The data presented in Fig. 4 are also applicable to other radar-based height measurements (e.g., height of maximum reflectivity, cloud top, storm base, etc.). It is important to note that when the 30-dBZ echo tops are located in regions of high gradients of uncertainty, small horizontal changes in the location of the cell can lead to large changes in the measured echo-top height. For example, a cell with 30-dBZ echo top of 10 km at 55-km range when scanned by a WSR-88D operating in VCP-21 (see Fig. 4a) will have a measured storm top of almost exactly 10 km. However, if the storm-top height remains constant and the cell’s range increases just enough so that the 9.9° elevation scan does not detect the 30-dBZ echo, the next radar volume scan would indicate that the 30-dBZ echo top has fallen to about 6 km. The trend of the echo-top height derived from the two consecutive volume scans would indicate a rapidly decreasing storm top; whereas, in this simple example the actual top of the 30-dBZ echo would not have changed. Operating the WSR-88D in the VCP-11 mode greatly diminishes the magnitude of the uncertainty inherent in the measurement of “heights.” It is important that the user of the operational radar system understand the magnitude of the inherent uncertainties in height measurements; however, the user also needs to understand that the horizontal movement of cells can produce large “trends” that may or may not be caused by actual storm evolution.

A simple computer program was used to simulate idealized thunderstorm life cycles and the radar depiction of the idealized storm as measured by the WSR-88D. We used this process to examine the evolution of the maximum height of the 30-dBZ core as detected by two of the operational WSR-88D scanning modes (VCP-11 and VCP-21). The program computes the differences of “radar-observed” heights versus actual heights of the idealized 30-dBZ core top. The program provides a simple way to assess the inherent uncertainties of the WSR-88D radar-observed 30-dBZ core height (remember that this attribute is defined as the “storm top”). To assess the WSR-88D’s limitations to detect storm top and associated trend, we varied, within our simple model, storm cell duration, storm cell distance from the radar, and storm cell maximum top height.

The storm-top height of the model cell is determined using the following assumptions: 1) the 30-dBZ core fills at least half the depth of the beam volume, 2) the storms are occurring in a standard atmosphere (i.e., index of refraction = 1.33), 3) storm-top height above ground level includes effects of earth curvature but ignores local terrain variability, 4) there are no local terrain features that block the lowest elevations, and 5) there are no data ambiguities due to “second trip echoes,” attenuation, or sidelobe contamination.

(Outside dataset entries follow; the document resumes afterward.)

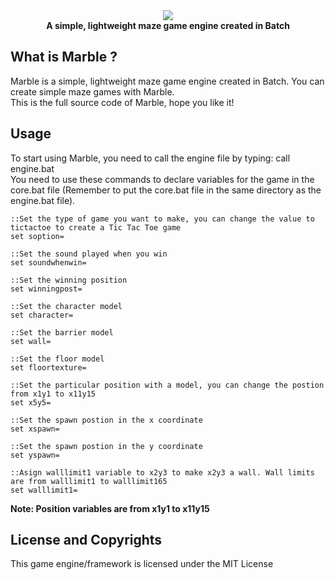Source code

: <div align="center">
    <img src="https://github.com/nguyenphuminh/Marble-Engine/blob/master/logo.png">
    <div><b>A simple, lightweight maze game engine created in Batch</b></div>
</div>

## What is Marble ?
Marble is a simple, lightweight maze game engine created in Batch. You can create simple maze games with Marble.
<br/>
This is the full source code of Marble, hope you like it!

## Usage
To start using Marble, you need to call the engine file by typing:
    call engine.bat
<br/>
You need to use these commands to declare variables for the game in the core.bat file (Remember to put the core.bat file in the same directory as the engine.bat file).
<br/>

    ::Set the type of game you want to make, you can change the value to tictactoe to create a Tic Tac Toe game
    set soption=

    ::Set the sound played when you win
    set soundwhenwin=

    ::Set the winning position
    set winningpost=

    ::Set the character model  
    set character=

    ::Set the barrier model
    set wall=

    ::Set the floor model
    set floortexture=

    ::Set the particular position with a model, you can change the postion from x1y1 to x11y15
    set x5y5=

    ::Set the spawn postion in the x coordinate
    set xspawn=

    ::Set the spawn postion in the y coordinate
    set yspawn=

    ::Asign walllimit1 variable to x2y3 to make x2y3 a wall. Wall limits are from walllimit1 to walllimit165
    set walllimit1=

<b>Note: Position variables are from x1y1 to x11y15</b>

## License and Copyrights
This game engine/framework is licensed under the MIT License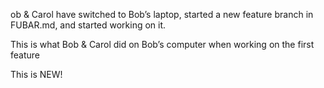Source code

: 
ob & Carol have switched to Bob’s laptop, started a new feature branch in FUBAR.md, and started working on it.


This is what Bob & Carol did on Bob’s computer when working on the first feature 

This is NEW!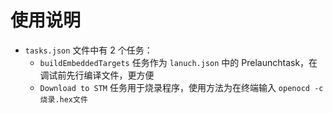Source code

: # 使用说明

- `tasks.json` 文件中有 2 个任务：
    - `buildEmbeddedTargets` 任务作为 `lanuch.json` 中的 Prelaunchtask，在调试前先行编译文件，更方便
    - `Download to STM` 任务用于烧录程序，使用方法为在终端输入 `openocd -c 烧录.hex文件`
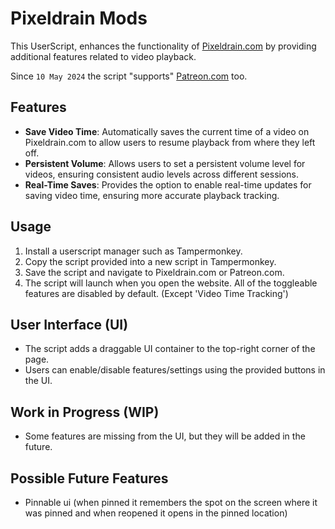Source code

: # Pixeldrain Mods

This UserScript, enhances the functionality of [Pixeldrain.com](https://pixeldrain.com) by providing additional features related to video playback.

Since `10 May 2024` the script "supports" [Patreon.com](https://www.patreon.com) too.

## Features

- **Save Video Time**: Automatically saves the current time of a video on Pixeldrain.com to allow users to resume playback from where they left off.
- **Persistent Volume**: Allows users to set a persistent volume level for videos, ensuring consistent audio levels across different sessions.
- **Real-Time Saves**: Provides the option to enable real-time updates for saving video time, ensuring more accurate playback tracking.

## Usage

1. Install a userscript manager such as Tampermonkey.
2. Copy the script provided into a new script in Tampermonkey.
3. Save the script and navigate to Pixeldrain.com or Patreon.com.
4. The script will launch when you open the website. All of the toggleable features are disabled by default. (Except 'Video Time Tracking')

## User Interface (UI)

- The script adds a draggable UI container to the top-right corner of the page.
- Users can enable/disable features/settings using the provided buttons in the UI.

## Work in Progress (WIP)

- Some features are missing from the UI, but they will be added in the future.

## Possible Future Features

- Pinnable ui (when pinned it remembers the spot on the screen where it was pinned and when reopened it opens in the pinned location)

The idealized reflectivity structure we used depicts the life cycle of a “pulse”-type, single-cell thunderstorm (Doswell 1985). Pulse-type storms are common in moderately unstable, weakly sheared environments and have short-lived, strong updrafts. We focus primarily on this type of storm due to their frequency in central Arizona and because they often produce severe, short-lived downburst winds, an operational warning challenge. After the storm location and its movement are specified, the model computes the storm top that would be detected by the WSR-88D through the entire life cycle of the idealized cell. Figure 5 shows both the evolution of the reflectivity structure and the top of the 30-dBZ core for an idealized pulse-type storm. The “detected” storm-top heights are compared to the actual 30-dBZ core-top heights of the modeled cell.

4. Results

Using the model pulse storm reflectivity structure described in section 3, trend plots of the top of the 30-dBZ echo core were constructed for VCP-11 and VCP-21 scanning modes, for cells located at various distances, and for varying storm speeds toward the radar. The initial idealized storm is 8 km high at 7 min, reaches a maximum height of 14.3 km at 21 min, and then descends to 3.4 km at 42 min. The storm duration was defined to be 42 min (see Fig. 5). “Radar-determined” 30-dBZ echo top height trend plots were simulated for cells initially located at ranges of 25, 50, 100, 150, 200, and 250 km from the radar. The cells were defined to be stationary or to move toward the radar at 5 or 10 m s−1. Examples of individual trend plots are shown in Figs. 6–10. The uncertainties in simulated radar height measurements, essentially the difference between the idealized storm top and the radar-determined storm top, are referred to simply as “errors” for this paper. Since several large metropolitan areas are located 50–100 km from the nearest WSR-88D(s) (e.g., Phoenix, Albuquerque, Denver, Dallas, etc.), storm-top trends for cells initially located at 50- and 100-km range are discussed in the following paragraphs.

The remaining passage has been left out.